I was never the kind of female that men chased after. I am good looking, although always plumper than the accepted standard. I am very smart. I am direct. I am not particularly ambitious or driven. The last may be one of the reasons why they can accept me so easily. If I am not seen as threatening it is fine. It has not been my experience that men dislike intelligent women. Nor have I found men to be disdainful of women who can be direct. But I have seen both responses from men toward women other than myself. Why should I be treated differently?

I remember my father telling me that I was like a truck driver. Mostly I believed because of my facility with four letter words. That is not the only reason. I am not a delicate flower, but I am not a woodsy outdoor jock type either. There is something solid, dependable and relentless in me that made my father think of a blue collar worker.

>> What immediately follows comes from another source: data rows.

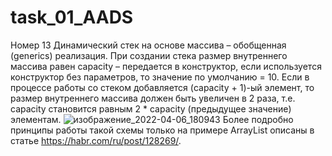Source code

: # task_01_AADS
Номер 13
Динамический стек на основе массива – обобщенная (generics) реализация.
При создании стека размер внутреннего массива равен capacity – передается в конструктор,
если используется конструктор без параметров, то значение по умолчанию = 10.
Если в процессе работы со стеком добавляется (capacity + 1)-ый элемент, 
то размер внутреннего массива должен быть увеличен в 2 раза, 
т.е. capacity становится равным 2 * capacity (предыдущее значение) элементам. 
	 ![изображение_2022-04-06_180943](https://user-images.githubusercontent.com/44434924/162007236-62c0fc55-fe34-4a15-9795-ae1fc32456a8.png)
Более подробно принципы работы такой схемы только на примере ArrayList описаны в статье https://habr.com/ru/post/128269/.
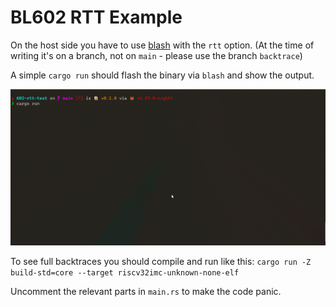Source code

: # BL602 RTT Example

On the host side you have to use [blash](https://github.com/bjoernQ/blash) with the `rtt` option. (At the time of writing it's on a branch, not on `main` - please use the branch `backtrace`)

A simple `cargo run` should flash the binary via `blash` and show the output.

![BL602 RTT](docs/blash-rtt.gif)

To see full backtraces you should compile and run like this: `cargo run -Z build-std=core --target riscv32imc-unknown-none-elf`

Uncomment the relevant parts in `main.rs` to make the code panic.
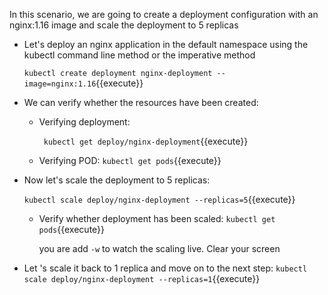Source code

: In this scenario, we are going to create a deployment configuration with an nginx:1.16 image and scale the deployment to 5 replicas

- Let's deploy an nginx application in the default namespace using the kubectl command line method or the imperative method

  `kubectl create deployment nginx-deployment --image=nginx:1.16`{{execute}}

- We can verify whether the resources have  been created:
  -  Verifying deployment:
  
     ` kubectl get deploy/nginx-deployment`{{execute}} 

  - Verifying POD:
    `kubectl get pods`{{execute}}

- Now let's scale the deployment to 5 replicas:
  
  `kubectl scale deploy/nginx-deployment --replicas=5`{{execute}}

  -  Verify whether deployment has been scaled: 
     `kubectl get pods`{{execute}} 
     
      you are  add `-w` to watch  the scaling live.
      Clear  your screen
- Let 's scale it back to 1 replica and move on to the next step:
  `kubectl scale deploy/nginx-deployment --replicas=1`{{execute}}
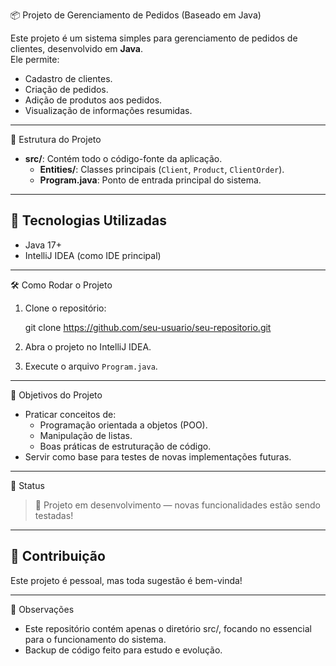 📦 Projeto de Gerenciamento de Pedidos (Baseado em Java)

Este projeto é um sistema simples para gerenciamento de pedidos de clientes, desenvolvido em **Java**.  
Ele permite:
- Cadastro de clientes.
- Criação de pedidos.
- Adição de produtos aos pedidos.
- Visualização de informações resumidas.

---
📁 Estrutura do Projeto

- **src/**: Contém todo o código-fonte da aplicação.
  - **Entities/**: Classes principais (`Client`, `Product`, `ClientOrder`).
  - **Program.java**: Ponto de entrada principal do sistema.

---
## 🚀 Tecnologias Utilizadas

- Java 17+
- IntelliJ IDEA (como IDE principal)

---
 🛠 Como Rodar o Projeto

1. Clone o repositório:
  
   git clone https://github.com/seu-usuario/seu-repositorio.git
   
2. Abra o projeto no IntelliJ IDEA.
3. Execute o arquivo `Program.java`.

---
🎯 Objetivos do Projeto

- Praticar conceitos de:
  - Programação orientada a objetos (POO).
  - Manipulação de listas.
  - Boas práticas de estruturação de código.
- Servir como base para testes de novas implementações futuras.

---
📜 Status

> 🚧 Projeto em desenvolvimento — novas funcionalidades estão sendo testadas!

---

## 🤝 Contribuição

Este projeto é pessoal, mas toda sugestão é bem-vinda!

---
 🧠 Observações

- Este repositório contém apenas o diretório src/, focando no essencial para o funcionamento do sistema.
- Backup de código feito para estudo e evolução.

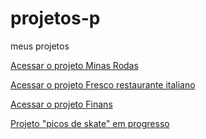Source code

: # projetos-p
 meus projetos


<a href="https://ruan-steffansom.github.io/projetos-p/minas-rodas/">Acessar o projeto Minas Rodas</a>

<a href="https://ruan-steffansom.github.io/projetos-p/fresco-restaurante-italiano/">Acessar o projeto Fresco restaurante italiano</a>

<a href="https://ruan-steffansom.github.io/projetos-p/projeto-finans-bootstrap4/">Acessar o projeto Finans</a>

<a href="https://ruan-steffansom.github.io/projetos-p/picos-belem/">Projeto "picos de skate" em progresso</a>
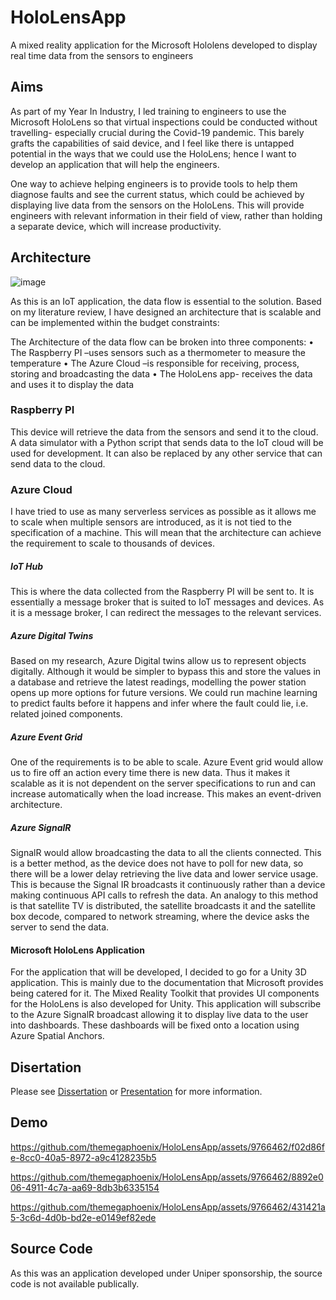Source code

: # HoloLensApp
A mixed reality application for the Microsoft Hololens developed to display real time data from the sensors to engineers

## Aims
As part of my Year In Industry, I led training to engineers to use the Microsoft HoloLens so that virtual
inspections could be conducted without travelling- especially crucial during the Covid-19 pandemic.
This barely grafts the capabilities of said device, and I feel like there is untapped potential in the ways
that we could use the HoloLens; hence I want to develop an application that will help the engineers.

One way to achieve helping engineers is to provide tools to help them diagnose faults and see the
current status, which could be achieved by displaying live data from the sensors on the HoloLens. This
will provide engineers with relevant information in their field of view, rather than holding a separate
device, which will increase productivity.

## Architecture
![image](https://github.com/themegaphoenix/HoloLensApp/assets/9766462/d4d2b661-e97d-4517-a2e9-5637e15b4a1d)

As this is an IoT application, the data flow is essential to the solution. Based on my literature review, I have designed an architecture that is scalable and can be implemented within the budget constraints:

 The Architecture of the data flow can be broken into three components:
•	The Raspberry PI –uses sensors such as a thermometer to measure the temperature
•	The Azure Cloud –is responsible for receiving, process, storing and broadcasting the data
•	The HoloLens app- receives the data and uses it to display the data

### Raspberry PI
This device will retrieve the data from the sensors and send it to the cloud. A data simulator with a Python script that sends data to the IoT cloud will be used for development. It can also be replaced by any other service that can send data to the cloud. 

### Azure Cloud
I have tried to use as many serverless services as possible as it allows me to scale when multiple sensors are introduced, as it is not tied to the specification of a machine. This will mean that the architecture can achieve the requirement to scale to thousands of devices.
#####	IoT Hub
This is where the data collected from the Raspberry PI will be sent to. It is essentially a message broker that is suited to IoT messages and devices. As it is a message broker, I can redirect the messages to the relevant services.
#####		Azure Digital Twins
Based on my research, Azure Digital twins allow us to represent objects digitally. Although it would be simpler to bypass this and store the values in a database and retrieve the latest readings, modelling the power station opens up more options for future versions. We could run machine learning to predict faults before it happens and infer where the fault could lie, i.e. related joined components.
#####		Azure Event Grid
One of the requirements is to be able to scale. Azure Event grid would allow us to fire off an action every time there is new data. Thus it makes it scalable as it is not dependent on the server specifications to run and can increase automatically when the load increase. This makes an event-driven architecture.
#####		Azure SignalR
SignalR would allow broadcasting the data to all the clients connected. This is a better method, as the device does not have to poll for new data, so there will be a lower delay retrieving the live data and lower service usage. This is because the Signal IR broadcasts it continuously rather than a device making continuous API calls to refresh the data. An analogy to this method is that satellite TV is distributed, the satellite broadcasts it and the satellite box decode, compared to network streaming, where the device asks the server to send the data.
####	Microsoft HoloLens Application
For the application that will be developed, I decided to go for a Unity 3D application. This is mainly due to the documentation that Microsoft provides being catered for it. The Mixed Reality Toolkit that provides UI components for the HoloLens is also developed for Unity. This application will subscribe to the Azure SignalR broadcast allowing it to display live data to the user into dashboards. These dashboards will be fixed onto a location using Azure Spatial Anchors.


## Disertation
Please see [Dissertation](Dissertation.pdf) or [Presentation](Presentation.pptx) for more information.

## Demo

https://github.com/themegaphoenix/HoloLensApp/assets/9766462/f02d86fe-8cc0-40a5-8972-a9c4128235b5

https://github.com/themegaphoenix/HoloLensApp/assets/9766462/8892e006-4911-4c7a-aa69-8db3b6335154

https://github.com/themegaphoenix/HoloLensApp/assets/9766462/431421a5-3c6d-4d0b-bd2e-e0149ef82ede

## Source Code
As this was an application developed under Uniper sponsorship, the source code is not available publically.




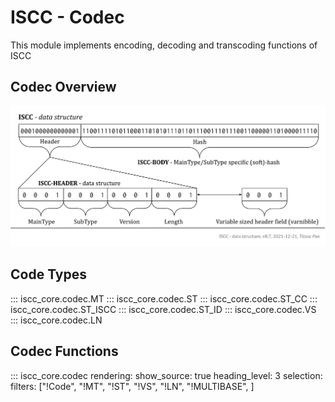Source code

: # ISCC - Codec

This module implements encoding, decoding and transcoding functions of ISCC

## Codec Overview

![ISCC - data structure](../images/iscc-data-structure.svg)

## Code Types

::: iscc_core.codec.MT
::: iscc_core.codec.ST
::: iscc_core.codec.ST_CC
::: iscc_core.codec.ST_ISCC
::: iscc_core.codec.ST_ID
::: iscc_core.codec.VS
::: iscc_core.codec.LN

## Codec Functions


::: iscc_core.codec
    rendering:
        show_source: true
        heading_level: 3
    selection:
        filters: ["!Code", "!MT",  "!ST", "!VS", "!LN", "!MULTIBASE", ]



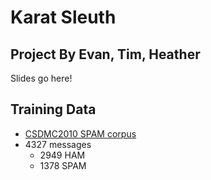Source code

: # Karat Sleuth
## Project By Evan, Tim, Heather


Slides go here!


## Training Data

 * [CSDMC2010 SPAM corpus](http://csmining.org/index.php/spam-email-datasets-.html)
 * 4327 messages
   * 2949 HAM
   * 1378 SPAM
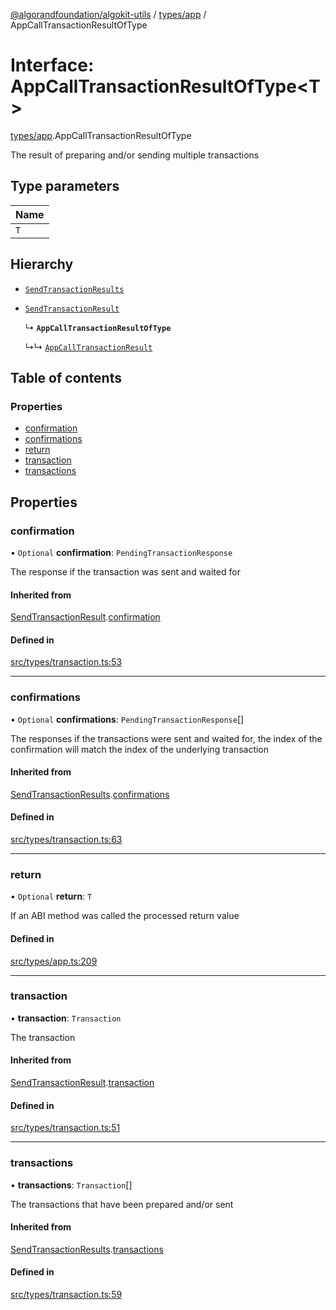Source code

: [@algorandfoundation/algokit-utils](../index.md) / [types/app](../modules/types_app.md) / AppCallTransactionResultOfType

# Interface: AppCallTransactionResultOfType\<T\>

[types/app](../modules/types_app.md).AppCallTransactionResultOfType

The result of preparing and/or sending multiple transactions

## Type parameters

| Name |
| :------ |
| `T` |

## Hierarchy

- [`SendTransactionResults`](types_transaction.SendTransactionResults.md)

- [`SendTransactionResult`](types_transaction.SendTransactionResult.md)

  ↳ **`AppCallTransactionResultOfType`**

  ↳↳ [`AppCallTransactionResult`](types_app.AppCallTransactionResult.md)

## Table of contents

### Properties

- [confirmation](types_app.AppCallTransactionResultOfType.md#confirmation)
- [confirmations](types_app.AppCallTransactionResultOfType.md#confirmations)
- [return](types_app.AppCallTransactionResultOfType.md#return)
- [transaction](types_app.AppCallTransactionResultOfType.md#transaction)
- [transactions](types_app.AppCallTransactionResultOfType.md#transactions)

## Properties

### confirmation

• `Optional` **confirmation**: `PendingTransactionResponse`

The response if the transaction was sent and waited for

#### Inherited from

[SendTransactionResult](types_transaction.SendTransactionResult.md).[confirmation](types_transaction.SendTransactionResult.md#confirmation)

#### Defined in

[src/types/transaction.ts:53](https://github.com/algorandfoundation/algokit-utils-ts/blob/main/src/types/transaction.ts#L53)

___

### confirmations

• `Optional` **confirmations**: `PendingTransactionResponse`[]

The responses if the transactions were sent and waited for,
the index of the confirmation will match the index of the underlying transaction

#### Inherited from

[SendTransactionResults](types_transaction.SendTransactionResults.md).[confirmations](types_transaction.SendTransactionResults.md#confirmations)

#### Defined in

[src/types/transaction.ts:63](https://github.com/algorandfoundation/algokit-utils-ts/blob/main/src/types/transaction.ts#L63)

___

### return

• `Optional` **return**: `T`

If an ABI method was called the processed return value

#### Defined in

[src/types/app.ts:209](https://github.com/algorandfoundation/algokit-utils-ts/blob/main/src/types/app.ts#L209)

___

### transaction

• **transaction**: `Transaction`

The transaction

#### Inherited from

[SendTransactionResult](types_transaction.SendTransactionResult.md).[transaction](types_transaction.SendTransactionResult.md#transaction)

#### Defined in

[src/types/transaction.ts:51](https://github.com/algorandfoundation/algokit-utils-ts/blob/main/src/types/transaction.ts#L51)

___

### transactions

• **transactions**: `Transaction`[]

The transactions that have been prepared and/or sent

#### Inherited from

[SendTransactionResults](types_transaction.SendTransactionResults.md).[transactions](types_transaction.SendTransactionResults.md#transactions)

#### Defined in

[src/types/transaction.ts:59](https://github.com/algorandfoundation/algokit-utils-ts/blob/main/src/types/transaction.ts#L59)
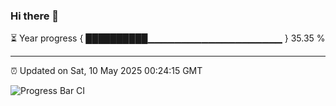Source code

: ### Hi there 👋

⏳ Year progress { ██████████▁▁▁▁▁▁▁▁▁▁▁▁▁▁▁▁▁▁▁▁ } 35.35 %

---

⏰ Updated on Sat, 10 May 2025 00:24:15 GMT

![Progress Bar CI](https://github.com/liununu/liununu/workflows/Progress%20Bar%20CI/badge.svg)
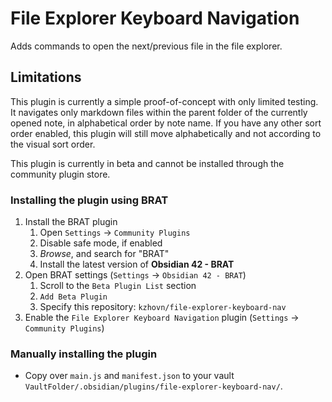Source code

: # File Explorer Keyboard Navigation

Adds commands to open the next/previous file in the file explorer.

## Limitations
This plugin is currently a simple proof-of-concept with only limited testing. It navigates only markdown files within the parent folder of the currently opened note, in alphabetical order by note name. If you have any other sort order enabled, this plugin will still move alphabetically and not according to the visual sort order.

This plugin is currently in beta and cannot be installed through the community plugin store.

### Installing the plugin using BRAT

1. Install the BRAT plugin
    1. Open `Settings` -> `Community Plugins`
    2. Disable safe mode, if enabled
    3. *Browse*, and search for "BRAT"
    4. Install the latest version of **Obsidian 42 - BRAT**
2. Open BRAT settings (`Settings` -> `Obsidian 42 - BRAT`)
    1. Scroll to the `Beta Plugin List` section
    2. `Add Beta Plugin`
    3. Specify this repository: `kzhovn/file-explorer-keyboard-nav`
3. Enable the `File Explorer Keyboard Navigation` plugin (`Settings` -> `Community Plugins`)

### Manually installing the plugin

- Copy over `main.js` and `manifest.json` to your vault `VaultFolder/.obsidian/plugins/file-explorer-keyboard-nav/`.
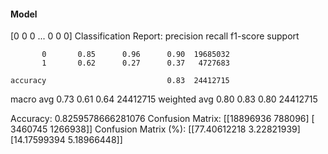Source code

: #### Model
[0 0 0 ... 0 0 0]
Classification Report:
              precision    recall  f1-score   support

           0       0.85      0.96      0.90  19685032
           1       0.62      0.27      0.37   4727683

    accuracy                           0.83  24412715
   macro avg       0.73      0.61      0.64  24412715
weighted avg       0.80      0.83      0.80  24412715

Accuracy: 0.8259578666281076
Confusion Matrix:
[[18896936   788096]
 [ 3460745  1266938]]
Confusion Matrix (%):
[[77.40612218  3.22821939]
 [14.17599394  5.18966448]]
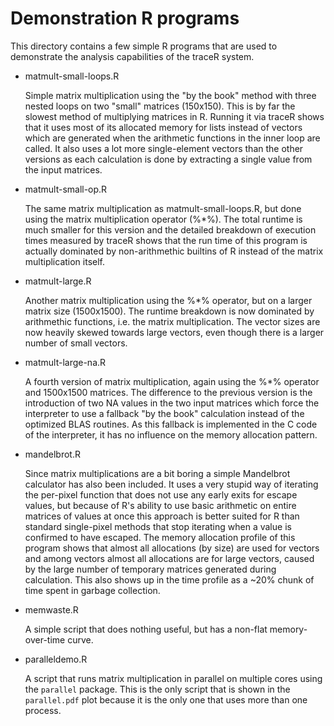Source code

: Demonstration R programs
========================

This directory contains a few simple R programs that are used to
demonstrate the analysis capabilities of the traceR system.

- matmult-small-loops.R

    Simple matrix multiplication using the "by the book" method with
    three nested loops on two "small" matrices (150x150).
    This is by far the slowest method of multiplying matrices in
    R. Running it via traceR shows that it uses most of its allocated
    memory for lists instead of vectors which are generated when the
    arithmetic functions in the inner loop are called. It also uses a
    lot more single-element vectors than the other versions as each
    calculation is done by extracting a single value from the input
    matrices.

- matmult-small-op.R

    The same matrix multiplication as matmult-small-loops.R, but done
    using the matrix multiplication operator (%*%). The total runtime
    is much smaller for this version and the detailed breakdown of
    execution times measured by traceR shows that the run time of this
    program is actually dominated by non-arithmethic builtins of R
    instead of the matrix multiplication itself.

- matmult-large.R

    Another matrix multiplication using the %*% operator, but on a
    larger matrix size (1500x1500). The runtime breakdown is now
    dominated by arithmethic functions, i.e. the matrix
    multiplication. The vector sizes are now heavily skewed towards
    large vectors, even though there is a larger number of small
    vectors.

- matmult-large-na.R

    A fourth version of matrix multiplication, again using the %*%
    operator and 1500x1500 matrices. The difference to the previous
    version is the introduction of two NA values in the two input
    matrices which force the interpreter to use a fallback "by the
    book" calculation instead of the optimized BLAS routines. As this
    fallback is implemented in the C code of the interpreter, it has
    no influence on the memory allocation pattern.

- mandelbrot.R

    Since matrix multiplications are a bit boring a simple Mandelbrot
    calculator has also been included. It uses a very stupid way of
    iterating the per-pixel function that does not use any early
    exits for escape values, but because of R's ability to use basic
    arithmetic on entire matrices of values at once this approach is
    better suited for R than standard single-pixel methods that stop
    iterating when a value is confirmed to have escaped. The memory
    allocation profile of this program shows that almost all
    allocations (by size) are used for vectors and among vectors
    almost all allocations are for large vectors, caused by the large
    number of temporary matrices generated during calculation. This
    also shows up in the time profile as a ~20% chunk of time spent in
    garbage collection.

- memwaste.R

    A simple script that does nothing useful, but has a non-flat
    memory-over-time curve.

- paralleldemo.R

    A script that runs matrix multiplication in parallel on multiple
    cores using the `parallel` package. This is the only script that
    is shown in the `parallel.pdf` plot because it is the only one
    that uses more than one process.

I understand men. I know the fear that society has placed in them about appearing too female (you know, being a pussy) the anger they feel about having to “man-up” for so much of life, and the confusion they feel about women, about sexuality, about emotions. It is this sympathy, empathy, that I believe allows me in where most women are not allowed. I know their fears and identify with them. I also was/am afraid of being too female. It is dangerous for us both.

I like shopping (when I have the money) I like jewelry and cosmetics and bath products. I like a warm luxurious bed piled high with comforters to sleep in. I am a sensual animal. Animal. I remember that there are also parts of me that enjoy walking on a rocky beach on the coast of Maine in January. I like hot chiles on my burritos. I recognize power. I recognize that I am an animal and do not resent its implications. Men understand this. Few women want to.

There are women who will say that they too feel this way, but unlike me they are doing it to make men comfortable. I am not concerned with whether men like or dislike my type of femininity because I am not trying to have a man. I am not looking for a husband, boyfriend, partner.

Men know when you are looking and women have been taught to look. Even if you are married, you must look. It is an internal looking. It is the desirable quotient. You must be desirable and you must gauge that by your marriage-ablility. There are women today who will disagree with this statement. But I have watched them marry the men they pretended not to pursue.

So why do I believe that men accept me as one of their own?

One time, I organized a brunch after a meeting. We met in a really great café on Ave A. I had extended invitations to my friends, men and women alike, but for some reason only the men showed up.

We had a great time, lots of laughing, sharing stories and gossip. At the end of the gathering as we were getting ready to leave, one of them said to me:

“This was a great idea Laura. Next time why don’t you invite some women?”

I was standing, preparing to leave, when he made this remark. I was so stunned I sat back down into my chair with a thump.

I looked at no one in particular, but I threw out my hands across the table and said,
“What am I—wood !??”

This got a huge laugh, and I did laugh myself, but it has always stuck with me.
Men like me, but for some reason, most of them don’t see me as female. Or so it would seem.

Maybe it’s because I have a brother; maybe because I have a son. Maybe it’s because I read “Iron John” that men find me other, not really a woman. I suppose I am posting this partially to assert, despite the belief of some male readers, that I do not hate men. Shit, I am an honorary member of the tribe.